This framing is accurate but dangerously incomplete. The same capabilities that make Claude Mythos alarming as an offensive tool are precisely what Anthropic is deploying for defence through Project Glasswing.
Anthropic's own description of the initiative is striking in its clarity: "Although the risks from AI-augmented cyberattacks are serious, there is reason for optimism: the same capabilities that make AI models dangerous in the wrong hands make them invaluable for finding and fixing flaws in important software."
This dual-use reality is not a contradiction. It is the defining characteristic of every powerful security technology. Penetration testing tools are used by attackers and defenders. Vulnerability scanners work for both sides. The question has never been whether a technology can be misused — it always can. The question is whether the defensive applications of the technology are being adopted as aggressively as the offensive ones.
The answer, in most enterprise security operations, is no. Security teams are reading about Claude Mythos as a threat and updating their threat models. Very few are simultaneously asking: how do we put this capability to work for detection and response?
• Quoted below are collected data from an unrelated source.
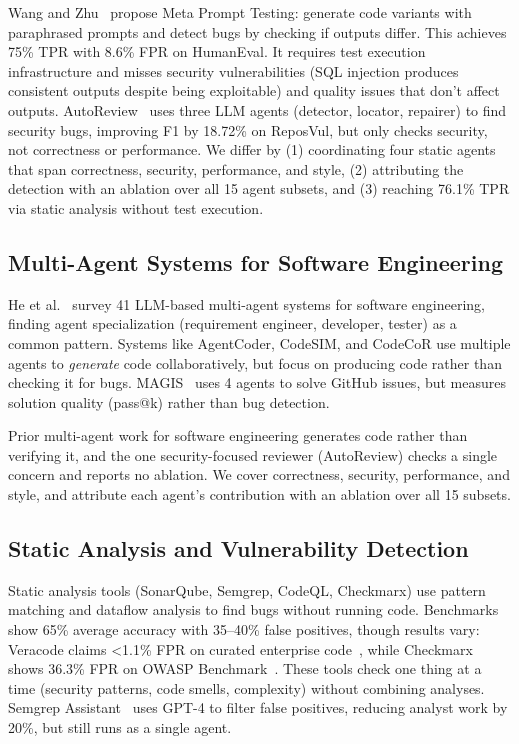 \documentclass[10pt,twocolumn]{article}
\begin{document}
Wang and Zhu~\cite{wang2024metamorphic} propose Meta Prompt Testing: generate code variants with paraphrased prompts and detect bugs by checking if outputs differ. This achieves 75\% TPR with 8.6\% FPR on HumanEval. It requires test execution infrastructure and misses security vulnerabilities (SQL injection produces consistent outputs despite being exploitable) and quality issues that don't affect outputs. AutoReview~\cite{autoreview2025} uses three LLM agents (detector, locator, repairer) to find security bugs, improving F1 by 18.72\% on ReposVul, but only checks security, not correctness or performance. We differ by (1) coordinating four static agents that span correctness, security, performance, and style, (2) attributing the detection with an ablation over all 15 agent subsets, and (3) reaching 76.1\% TPR via static analysis without test execution.

\subsection{Multi-Agent Systems for Software Engineering}

He et al.~\cite{he2024multiagent} survey 41 LLM-based multi-agent systems for software engineering, finding agent specialization (requirement engineer, developer, tester) as a common pattern. Systems like AgentCoder, CodeSIM, and CodeCoR use multiple agents to \emph{generate} code collaboratively, but focus on producing code rather than checking it for bugs. MAGIS~\cite{magis2024} uses 4 agents to solve GitHub issues, but measures solution quality (pass@k) rather than bug detection.

Prior multi-agent work for software engineering generates code rather than verifying it, and the one security-focused reviewer (AutoReview) checks a single concern and reports no ablation. We cover correctness, security, performance, and style, and attribute each agent's contribution with an ablation over all 15 subsets.

\subsection{Static Analysis and Vulnerability Detection}

Static analysis tools (SonarQube, Semgrep, CodeQL, Checkmarx) use pattern matching and dataflow analysis to find bugs without running code. Benchmarks~\cite{johnson2024sast} show 65\% average accuracy with 35--40\% false positives, though results vary: Veracode claims <1.1\% FPR on curated enterprise code~\cite{veracode2024}, while Checkmarx shows 36.3\% FPR on OWASP Benchmark~\cite{owasp2024}. These tools check one thing at a time (security patterns, code smells, complexity) without combining analyses. Semgrep Assistant~\cite{semgrep2025} uses GPT-4 to filter false positives, reducing analyst work by 20\%, but still runs as a single agent.
\end{document}
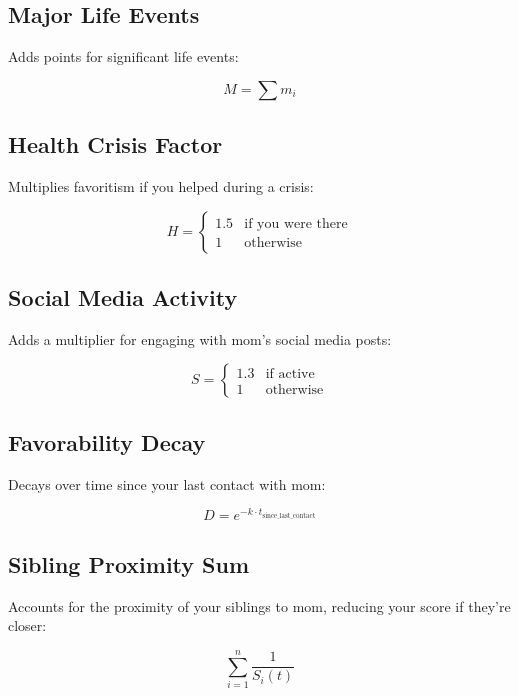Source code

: \documentclass[12pt]{article}
\begin{document}
\subsection{Major Life Events}
Adds points for significant life events:

\begin{equation}
M = \sum m_i
\end{equation}

\subsection{Health Crisis Factor}
Multiplies favoritism if you helped during a crisis:

\begin{equation}
H = \begin{cases}
1.5 & \text{if you were there} \\
1 & \text{otherwise}
\end{cases}
\end{equation}

\subsection{Social Media Activity}
Adds a multiplier for engaging with mom’s social media posts:

\begin{equation}
S = \begin{cases}
1.3 & \text{if active} \\
1 & \text{otherwise}
\end{cases}
\end{equation}

\subsection{Favorability Decay}
Decays over time since your last contact with mom:

\begin{equation}
D = e^{-k \cdot t_{\text{since\_last\_contact}}}
\end{equation}

\subsection{Sibling Proximity Sum}
Accounts for the proximity of your siblings to mom, reducing your score if they’re closer:

\begin{equation}
\sum_{i=1}^{n} \frac{1}{S_i(t)}
\end{equation}
\end{document}
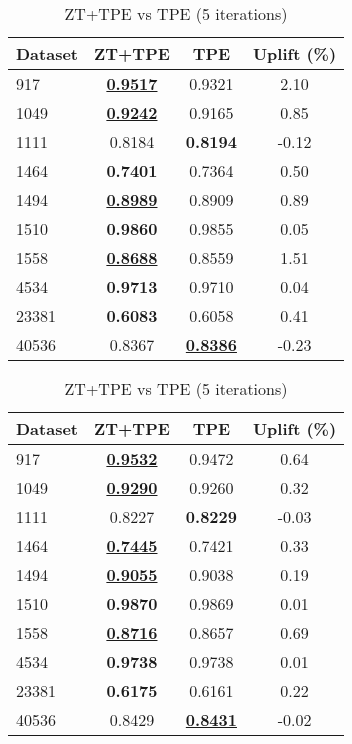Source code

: \begin{table}[htbp]
\begin{center}
\begin{small}
\begin{sc}
\begin{subtable}[t]{0.48\textwidth}
    \centering
    \caption{ZT+TPE vs TPE (1 iteration)}
    \label{tab:randomforest-optuna-1}
    \begin{tabular}{lccc}
    \toprule
    \textbf{Dataset} & \textbf{ZT+TPE} & \textbf{TPE} & \textbf{Uplift (\%)} \\
    \midrule
    917    & \underline{\textbf{0.9517}} & 0.9321 & 2.10 \\
    1049    & \underline{\textbf{0.9242}} & 0.9165 & 0.85 \\
    1111    & 0.8184 & \textbf{0.8194} & -0.12 \\
    1464    & \textbf{0.7401} & 0.7364 & 0.50 \\
    1494    & \underline{\textbf{0.8989}} & 0.8909 & 0.89 \\
    1510    & \textbf{0.9860} & 0.9855 & 0.05 \\
    1558    & \underline{\textbf{0.8688}} & 0.8559 & 1.51 \\
    4534    & \textbf{0.9713} & 0.9710 & 0.04 \\
    23381    & \textbf{0.6083} & 0.6058 & 0.41 \\
    40536    & 0.8367 & \underline{\textbf{0.8386}} & -0.23 \\
    \bottomrule
    \end{tabular}
\end{subtable}
\hfill
\begin{subtable}[t]{0.48\textwidth}
    \centering
    \caption{ZT+TPE vs TPE (5 iterations)}
    \label{tab:randomforest-optuna-5}
    \begin{tabular}{lccc}
    \toprule
    \textbf{Dataset} & \textbf{ZT+TPE} & \textbf{TPE} & \textbf{Uplift (\%)} \\
    \midrule
    917    & \underline{\textbf{0.9532}} & 0.9472 & 0.64 \\
    1049    & \underline{\textbf{0.9290}} & 0.9260 & 0.32 \\
    1111    & 0.8227 & \textbf{0.8229} & -0.03 \\
    1464    & \underline{\textbf{0.7445}} & 0.7421 & 0.33 \\
    1494    & \underline{\textbf{0.9055}} & 0.9038 & 0.19 \\
    1510    & \textbf{0.9870} & 0.9869 & 0.01 \\
    1558    & \underline{\textbf{0.8716}} & 0.8657 & 0.69 \\
    4534    & \textbf{0.9738} & 0.9738 & 0.01 \\
    23381    & \textbf{0.6175} & 0.6161 & 0.22 \\
    40536    & 0.8429 & \underline{\textbf{0.8431}} & -0.02 \\
    \bottomrule
    \end{tabular}
\end{subtable}


\end{sc}
\end{small}
\end{center}
\end{table}
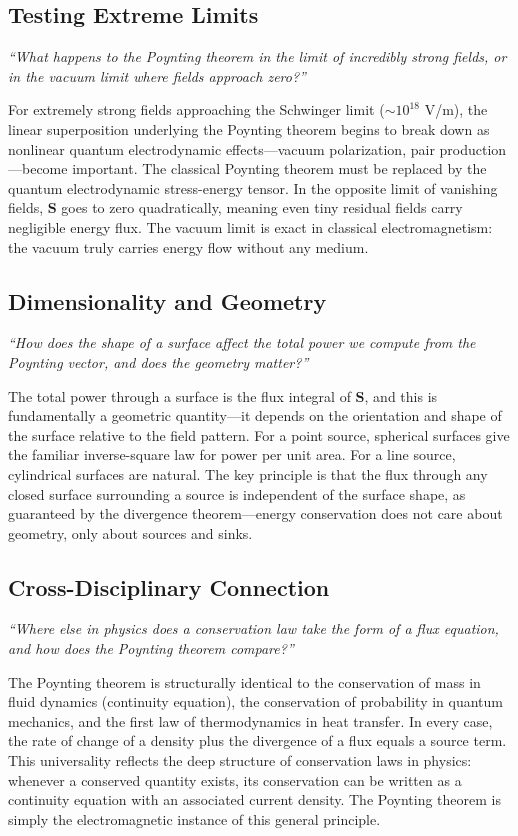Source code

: \documentclass[11pt,openright]{book}
\begin{document}
\subsection*{Testing Extreme Limits}
\textit{``What happens to the Poynting theorem in the limit of incredibly strong fields, or in the vacuum limit where fields approach zero?''}

For extremely strong fields approaching the Schwinger limit ($\sim 10^{18}$ V/m), the linear superposition underlying the Poynting theorem begins to break down as nonlinear quantum electrodynamic effects---vacuum polarization, pair production---become important. The classical Poynting theorem must be replaced by the quantum electrodynamic stress-energy tensor. In the opposite limit of vanishing fields, $\mathbf{S}$ goes to zero quadratically, meaning even tiny residual fields carry negligible energy flux. The vacuum limit is exact in classical electromagnetism: the vacuum truly carries energy flow without any medium.

\subsection*{Dimensionality and Geometry}
\textit{``How does the shape of a surface affect the total power we compute from the Poynting vector, and does the geometry matter?''}

The total power through a surface is the flux integral of $\mathbf{S}$, and this is fundamentally a geometric quantity---it depends on the orientation and shape of the surface relative to the field pattern. For a point source, spherical surfaces give the familiar inverse-square law for power per unit area. For a line source, cylindrical surfaces are natural. The key principle is that the flux through any closed surface surrounding a source is independent of the surface shape, as guaranteed by the divergence theorem---energy conservation does not care about geometry, only about sources and sinks.

\subsection*{Cross-Disciplinary Connection}
\textit{``Where else in physics does a conservation law take the form of a flux equation, and how does the Poynting theorem compare?''}

The Poynting theorem is structurally identical to the conservation of mass in fluid dynamics (continuity equation), the conservation of probability in quantum mechanics, and the first law of thermodynamics in heat transfer. In every case, the rate of change of a density plus the divergence of a flux equals a source term. This universality reflects the deep structure of conservation laws in physics: whenever a conserved quantity exists, its conservation can be written as a continuity equation with an associated current density. The Poynting theorem is simply the electromagnetic instance of this general principle.
\end{document}
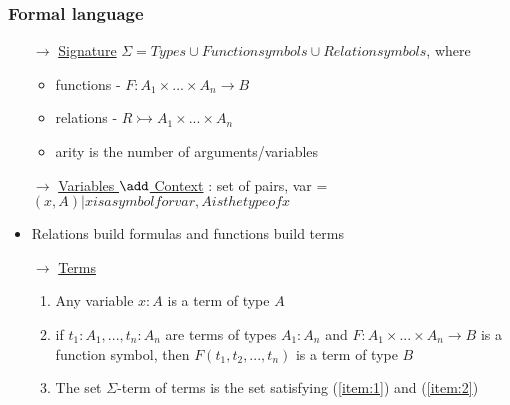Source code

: \documentclass{article}
\begin{document}
\subsubsection{Formal language}
\begin{itemize}
  \item[$\rightarrow$] \underline{Signature} $\Sigma = {Types} \cup {Function symbols} \cup {Relation symbols}$, where
  \begin{itemize}
    \item functions - $F:A_1 \times ... \times A_n \rightarrow B$
    \item relations - $R \rightarrowtail A_1 \times ... \times A_n$
    \item arity is the number of arguments/variables
  \end{itemize}
  \item[$\rightarrow$] \underline{Variables $\add$ Context} : set of pairs, var = ${(x,A) \vert x is a symbol for var, A is the type of x}$
  \item Relations build formulas and functions build terms
  
  \item[$\rightarrow$] \underline{Terms}
  \begingroup
    \renewcommand\labelenumi{(\theenumi)}
    \begin{enumerate}
      \item Any variable $x:A$ is a term of type $A$ \label{item:1}
      \item if $t_1:A_1, ..., t_n:A_n$ are terms of types $A_1:A_n$ and  $F:A_1 \times ... \times A_n \rightarrow B$ is a function symbol, then $F(t_1, t_2, ..., t_n)$ is a term of type $B$ \label{item:2}
      \item The set $\Sigma$-term of terms is the set satisfying (\ref{item:1}) and (\ref{item:2})
    \end{enumerate}
  \endgroup


\end{itemize}
\end{document}
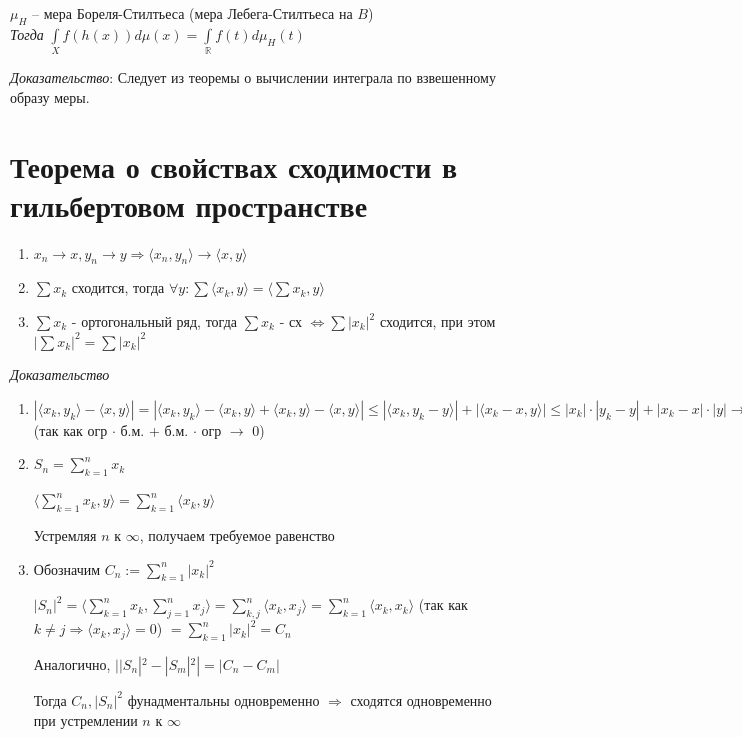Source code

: \documentclass[paper=a4, fontsize=17pt]{article}
\begin{document}
$\mu_H$ -- мера Бореля-Стилтьеса (мера Лебега-Стилтьеса на $B$)\\


\emph{Тогда} $\int\limits_X f(h(x))d\mu(x) = \int\limits_{\mathbb{R}}f(t)d\mu_{H}(t)$

\emph{Доказательство}:
Следует из теоремы о вычислении интеграла по взвешенному образу меры.

\section{Теорема о свойствах сходимости в гильбертовом пространстве}
\begin{enumerate}
	\item $x_n \rightarrow x, y_n \rightarrow y \Rightarrow \langle x_n, y_n \rangle \rightarrow \langle x, y \rangle$

	\item $\sum x_k$ сходится, тогда $\forall y: \sum \langle x_k, y \rangle = \langle \sum x_k, y \rangle$

	\item $\sum x_k$ - ортогональный ряд, тогда $\sum x_k$ - сх $\Leftrightarrow \sum |x_k|^2$ сходится, при этом $|\sum x_k|^2 = \sum |x_k|^2$

\end{enumerate}

\emph{Доказательство}

\begin{enumerate}
	\item $|\langle x_k, y_k \rangle - \langle x, y \rangle| = |\langle x_k, y_k \rangle - \langle x_k, y\rangle  + \langle x_k, y\rangle  - \langle x, y\rangle | \leqslant |\langle x_k, y_k - y\rangle | + |\langle x_k - x, y\rangle | \leqslant |x_k| \cdot |y_k - y| + |x_k - x| \cdot |y| \rightarrow 0$ (так как огр $\cdot$ б.м. +  б.м. $\cdot$ огр $\rightarrow$ 0)

	\item $S_n = \sum\limits_{k = 1}^{n} x_k$

	$\langle \sum\limits_{k = 1}^n x_k, y\rangle  = \sum\limits_{k = 1}^n \langle x_k, y\rangle $

	Устремляя $n$ к $\infty$, получаем требуемое равенство

	\item Обозначим $C_n := \sum\limits_{k = 1}^n |x_k|^2$

	 $|S_n|^2 = \langle \sum\limits_{k = 1}^n x_k, \sum\limits_{j = 1}^n x_j\rangle  = \sum\limits_{k, j}^n \langle x_k, x_j\rangle  = \sum\limits_{k = 1}^n \langle x_k, x_k\rangle $ (так как $k \neq j \Rightarrow \langle x_k, x_j\rangle  = 0$) $= \sum\limits_{k = 1}^n |x_k|^2 = C_n$

	 Аналогично, $||S_n|^2 - |S_m|^2| = |C_n - C_m|$

	 Тогда $C_n, |S_n|^2$ фунадментальны одновременно $\Rightarrow$ сходятся одновременно при устремлении $n$ к $\infty$
\end{enumerate}
\end{document}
For email security specifically, this asymmetry is most visible at the detection layer. Attackers are already using LLMs to generate hyper-personalised phishing emails that defeat grammatical analysis, personalisation detection, and baseline anomaly models. A CBS News report from the week of the Glasswing announcement quoted a university CIO directly on this: AI is being used to "script those dialogues, those conversations, those phishing emails, to specific people — and really customise them to make them a lot more difficult to detect and identify."
The myth that LLMs are primarily a threat is dangerous because it leads security teams to focus entirely on defending against AI-generated attacks while ignoring the defensive capability those same models provide. The asymmetry only compounds over time: attackers who adopted LLMs early are now operating with Claude Mythos-class capabilities in underground markets while defenders are still reading threat advisories.
The question is not whether Claude Mythos is dangerous. It clearly is. The question is whether your defensive capabilities are adopting LLM-native reasoning at the same rate that offensive actors already have.
Project Glasswing exists precisely because Anthropic recognised this dynamic. The 52 organisations in the consortium are not there to be warned about AI. They are there to use it — to find and fix vulnerabilities in their foundational systems before threat actors reach equivalent capability. The defensive posture is not awareness. It is deployment.
The Claude Mythos coverage has focused almost entirely on vulnerability discovery and exploit generation. The benchmark results — 93.9% on SWE-bench Verified, 73% success on expert-level Capture the Flag challenges, zero-days in every major OS and browser — are genuinely extraordinary, and they understandably dominate the coverage.
But this focus on code-level capabilities has created a blind spot. The most immediate, most widespread, and most financially damaging application of AI in cybersecurity attacks is not zero-day exploit generation. It is AI-generated phishing and Business Email Compromise.
Consider the baseline numbers. The FBI's 2024 Internet Crime Report documents that AI-assisted BEC rose 37 percent in a single year, contributing to over $2.7 billion in reported losses. IBM's 2025 Cost of a Data Breach Report found phishing is the most common initial breach vector, responsible for 16 percent of incidents at an average cost of $4.8 million. These are not emerging trends — they are the dominant attack methodology in enterprise environments today.
Now consider what LLMs add to that baseline. Claude and other frontier models can generate phishing emails that are grammatically flawless, contextually accurate, personalised to the recipient's role and organisation, and indistinguishable from legitimate business communications. The FBI’s 2024 IC3 report shows AI-assisted BEC already rising 37 percent year-over-year — and that was before models like Mythos existed. The emails are getting harder to question, not easier. That is the point.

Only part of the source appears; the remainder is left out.